Influences: Jane Austen, Bronte sisters, Lewis Carroll, Thomas Hughes, Rudyard Kipling, Robert Louis Stevenson, Arthur Conan Doyle, H.G. Wells, Jules Verne, H. Rider Haggard, Joseph Conrad, Edgar Allen Poe, Mary Shelly, Charles Dickens, Flashman (of course)

Replace the concept of "race" in most games with class - Low, Middle or High - maybe - might make the rest of the character creation concept too complicated

No classes - characters shaped by random experiences - kind of like Traveller.

Game set circa 1890

Roll experiences based on age of character - different tables for Youth (i.e. school days), 1881-1890, 1871-1880 and 1861-1870. Whatever age range you choose (youth, mature, middle-aged, old), you roll up to three times on a table, declaring the number of rolls before making the rolls.

The basic experiences involves adventures in Victorian England / France / Germany / Russia

One “experience” is called Bend Sinister – this sends you to a different table concerning crime and the underworld, a table one may never escape

One “experience” is called Foreign Service – this sends you to a different table concerning foreign affairs – spying, wars, going native, etc. This table can send you back home to the basic table

One “experience” is called Supernatural – this one goes into Victorian horror and science fiction – one roll, then back to the basic table and no more dips into the supernatural pool – can be ignored if the Referee does not wish to use this material in his or her game

Base the different eras on the literature and historical events of that period

Might restrict the characters in the basic game to English or German, maybe adding different groups in NOD articles - i.e. French, Russian, American, Japanese, Dutch, Ottoman

Characters can be male or female, though experiences might be different

Ability Scores – roll as normal for Target 10

Vigor (strength, fortitude, courage)

Dash (dexterity, quickness, flair for the dramatic)
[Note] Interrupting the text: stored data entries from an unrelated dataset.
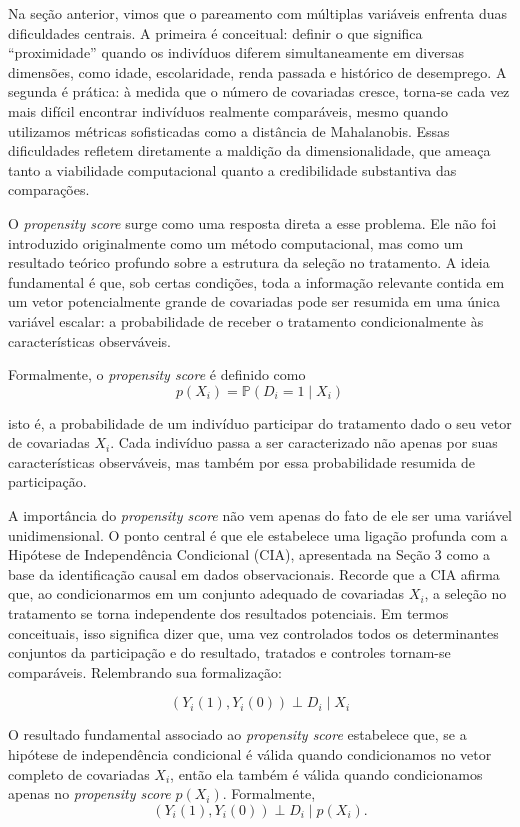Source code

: Na seção anterior, vimos que o pareamento com múltiplas variáveis enfrenta duas dificuldades centrais. A primeira é conceitual: definir o que significa “proximidade” quando os indivíduos diferem simultaneamente em diversas dimensões, como idade, escolaridade, renda passada e histórico de desemprego. A segunda é prática: à medida que o número de covariadas cresce, torna-se cada vez mais difícil encontrar indivíduos realmente comparáveis, mesmo quando utilizamos métricas sofisticadas como a distância de Mahalanobis. Essas dificuldades refletem diretamente a maldição da dimensionalidade, que ameaça tanto a viabilidade computacional quanto a credibilidade substantiva das comparações.

O \textit{propensity score} surge como uma resposta direta a esse problema. Ele não foi introduzido originalmente como um método computacional, mas como um resultado teórico profundo sobre a estrutura da seleção no tratamento. A ideia fundamental é que, sob certas condições, toda a informação relevante contida em um vetor potencialmente grande de covariadas pode ser resumida em uma única variável escalar: a probabilidade de receber o tratamento condicionalmente às características observáveis.

Formalmente, o \textit{propensity score} é definido como
$$
p(X_i) = \mathbb{P}(D_i = 1 \mid X_i)
$$

\noindent isto é, a probabilidade de um indivíduo participar do tratamento dado o seu vetor de covariadas $X_i$. Cada indivíduo passa a ser caracterizado não apenas por suas características observáveis, mas também por essa probabilidade resumida de participação.

A importância do \textit{propensity score} não vem apenas do fato de ele ser uma variável unidimensional. O ponto central é que ele estabelece uma ligação profunda com a Hipótese de Independência Condicional (CIA), apresentada na Seção 3 como a base da identificação causal em dados observacionais. Recorde que a CIA afirma que, ao condicionarmos em um conjunto adequado de covariadas $X_i$, a seleção no tratamento se torna independente dos resultados potenciais. Em termos conceituais, isso significa dizer que, uma vez controlados todos os determinantes conjuntos da participação e do resultado, tratados e controles tornam-se comparáveis. Relembrando sua formalização:

$$
(Y_i(1),Y_i(0)) \perp D_i \mid X_i
$$

O resultado fundamental associado ao \textit{propensity score} estabelece que, se a hipótese de independência condicional é válida quando condicionamos no vetor completo de covariadas $X_i$, então ela também é válida quando condicionamos apenas no \textit{propensity score} $p(X_i)$. Formalmente,
\[
(Y_i(1), Y_i(0)) \perp D_i \mid p(X_i).
\]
Study (knowledge, learning, ability to think things through, common sense)

Charm (manners, etiquette, courtship)

You have “hit points” based on your Vigor and “charm points” based on charm, etc. to allow for different forms of combat – Dash can help in all of these things

Hit Point combat is normal fighting

Charm Point combat is about combat in the social sphere- getting the best of a person through being witty, using innuendo, out-talking people – wins people to your side

Skills
Horsemanship (riding tricks, charging, increasing daily movement, polo, steeplechase)

Fencing (swords, axes, spears, walking sticks, knives)

Ballistics (rifle, shotgun, pistol, maxim gun, light cannon)

Fisticuffs (boxing, wrestling)

Archery (bows, crossbows, slings, spears)

High Society (contacts in high society, waltzing, manners, witty conversation, negotiation, waltzing)

Sports (rowing, cricket, football, rugby, darts, billiards, bicycles, croquet, lawn tennis, roller skating)

Command (leading troops, morale checks, military contacts)

Climbing & Leaping (acrobatics, scaling walls and cliffs, leaping over chasms, balancing)

Decipher Scripts (decoding codes, reading ancient tongues)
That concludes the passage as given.